What you have to do
How many lines in the listing below include the word "información"? Reply with the count alone.

Provided data
■ ■ ■ ■ ■

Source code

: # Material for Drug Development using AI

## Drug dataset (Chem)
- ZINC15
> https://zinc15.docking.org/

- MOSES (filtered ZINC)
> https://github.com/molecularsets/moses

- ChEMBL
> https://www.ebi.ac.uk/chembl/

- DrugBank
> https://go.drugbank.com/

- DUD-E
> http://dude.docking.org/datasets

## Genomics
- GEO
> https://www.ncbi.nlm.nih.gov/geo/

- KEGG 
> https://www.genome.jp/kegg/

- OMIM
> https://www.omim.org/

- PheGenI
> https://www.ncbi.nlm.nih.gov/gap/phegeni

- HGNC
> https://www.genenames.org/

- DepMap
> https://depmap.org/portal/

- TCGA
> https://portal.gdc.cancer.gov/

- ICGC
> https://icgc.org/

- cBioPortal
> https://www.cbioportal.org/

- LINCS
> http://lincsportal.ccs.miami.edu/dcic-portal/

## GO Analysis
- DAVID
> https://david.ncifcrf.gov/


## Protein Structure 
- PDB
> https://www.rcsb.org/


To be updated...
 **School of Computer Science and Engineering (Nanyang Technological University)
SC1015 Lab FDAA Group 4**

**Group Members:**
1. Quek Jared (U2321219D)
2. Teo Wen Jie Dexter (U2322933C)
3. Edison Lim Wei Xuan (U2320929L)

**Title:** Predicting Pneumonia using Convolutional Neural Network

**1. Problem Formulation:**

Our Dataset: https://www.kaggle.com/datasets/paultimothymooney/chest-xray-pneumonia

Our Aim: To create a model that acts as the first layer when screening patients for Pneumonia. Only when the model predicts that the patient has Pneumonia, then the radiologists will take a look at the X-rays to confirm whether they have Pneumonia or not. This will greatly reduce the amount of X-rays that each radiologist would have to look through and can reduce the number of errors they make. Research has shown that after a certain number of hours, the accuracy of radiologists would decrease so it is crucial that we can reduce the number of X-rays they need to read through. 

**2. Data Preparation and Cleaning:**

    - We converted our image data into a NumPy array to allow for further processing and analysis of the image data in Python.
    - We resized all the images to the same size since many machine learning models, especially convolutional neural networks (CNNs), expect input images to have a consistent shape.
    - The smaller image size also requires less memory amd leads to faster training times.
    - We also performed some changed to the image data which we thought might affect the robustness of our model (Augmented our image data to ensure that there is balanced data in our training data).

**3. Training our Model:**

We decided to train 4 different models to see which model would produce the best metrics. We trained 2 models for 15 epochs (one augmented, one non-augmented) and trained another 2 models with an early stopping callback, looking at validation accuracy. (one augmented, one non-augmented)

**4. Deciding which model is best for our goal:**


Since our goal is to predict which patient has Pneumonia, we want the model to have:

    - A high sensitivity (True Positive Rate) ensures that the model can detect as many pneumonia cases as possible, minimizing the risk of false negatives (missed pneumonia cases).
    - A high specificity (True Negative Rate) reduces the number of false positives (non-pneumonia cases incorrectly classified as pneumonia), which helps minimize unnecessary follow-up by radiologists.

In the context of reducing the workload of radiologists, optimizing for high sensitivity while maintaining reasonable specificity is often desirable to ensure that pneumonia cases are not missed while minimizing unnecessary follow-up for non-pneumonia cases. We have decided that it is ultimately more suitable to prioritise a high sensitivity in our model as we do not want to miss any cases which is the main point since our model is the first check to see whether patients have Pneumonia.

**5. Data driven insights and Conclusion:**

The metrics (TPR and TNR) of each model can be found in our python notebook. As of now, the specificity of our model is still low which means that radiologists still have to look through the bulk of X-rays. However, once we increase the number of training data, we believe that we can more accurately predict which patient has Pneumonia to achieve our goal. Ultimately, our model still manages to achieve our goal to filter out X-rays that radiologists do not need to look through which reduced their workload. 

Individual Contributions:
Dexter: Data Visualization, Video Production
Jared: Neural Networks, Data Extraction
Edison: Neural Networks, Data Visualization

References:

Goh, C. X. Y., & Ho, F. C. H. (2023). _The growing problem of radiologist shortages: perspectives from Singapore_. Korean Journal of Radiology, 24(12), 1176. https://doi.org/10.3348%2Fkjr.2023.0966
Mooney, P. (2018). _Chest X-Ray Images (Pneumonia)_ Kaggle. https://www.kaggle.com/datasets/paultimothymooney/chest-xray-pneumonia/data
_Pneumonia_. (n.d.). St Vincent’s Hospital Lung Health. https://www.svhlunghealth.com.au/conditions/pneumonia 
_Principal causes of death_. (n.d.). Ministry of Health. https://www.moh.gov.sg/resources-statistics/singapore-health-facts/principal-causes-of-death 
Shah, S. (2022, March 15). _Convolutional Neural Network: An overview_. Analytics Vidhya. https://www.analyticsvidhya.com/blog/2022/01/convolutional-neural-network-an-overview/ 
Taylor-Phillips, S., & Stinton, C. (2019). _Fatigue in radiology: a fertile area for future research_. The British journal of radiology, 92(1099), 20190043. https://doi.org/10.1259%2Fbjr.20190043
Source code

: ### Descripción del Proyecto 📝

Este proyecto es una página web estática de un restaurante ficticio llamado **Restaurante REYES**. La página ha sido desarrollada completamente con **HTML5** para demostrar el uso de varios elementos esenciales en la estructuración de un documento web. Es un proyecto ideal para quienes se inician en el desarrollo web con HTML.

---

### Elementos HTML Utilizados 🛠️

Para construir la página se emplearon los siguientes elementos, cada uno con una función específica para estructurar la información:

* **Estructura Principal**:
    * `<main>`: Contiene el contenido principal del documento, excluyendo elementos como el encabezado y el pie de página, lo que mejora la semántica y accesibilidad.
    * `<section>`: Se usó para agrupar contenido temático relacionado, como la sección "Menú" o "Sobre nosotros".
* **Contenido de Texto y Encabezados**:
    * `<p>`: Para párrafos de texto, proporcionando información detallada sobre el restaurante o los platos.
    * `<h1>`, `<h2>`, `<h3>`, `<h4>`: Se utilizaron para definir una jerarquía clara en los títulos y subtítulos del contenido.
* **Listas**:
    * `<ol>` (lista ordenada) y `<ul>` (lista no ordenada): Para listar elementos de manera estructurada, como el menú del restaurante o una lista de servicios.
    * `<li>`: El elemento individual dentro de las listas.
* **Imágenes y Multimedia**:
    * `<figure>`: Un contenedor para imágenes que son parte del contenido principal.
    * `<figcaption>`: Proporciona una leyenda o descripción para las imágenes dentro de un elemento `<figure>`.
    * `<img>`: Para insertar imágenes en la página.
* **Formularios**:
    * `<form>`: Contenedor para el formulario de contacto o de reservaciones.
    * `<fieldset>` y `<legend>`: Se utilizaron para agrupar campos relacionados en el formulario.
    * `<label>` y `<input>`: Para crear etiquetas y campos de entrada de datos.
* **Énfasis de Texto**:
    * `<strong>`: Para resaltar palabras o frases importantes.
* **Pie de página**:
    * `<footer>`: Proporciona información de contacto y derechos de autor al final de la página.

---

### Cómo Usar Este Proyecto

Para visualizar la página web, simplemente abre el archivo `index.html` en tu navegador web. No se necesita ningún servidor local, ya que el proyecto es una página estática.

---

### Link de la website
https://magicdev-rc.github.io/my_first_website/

■ ■ ■ ■ ■

Answer to the problem
3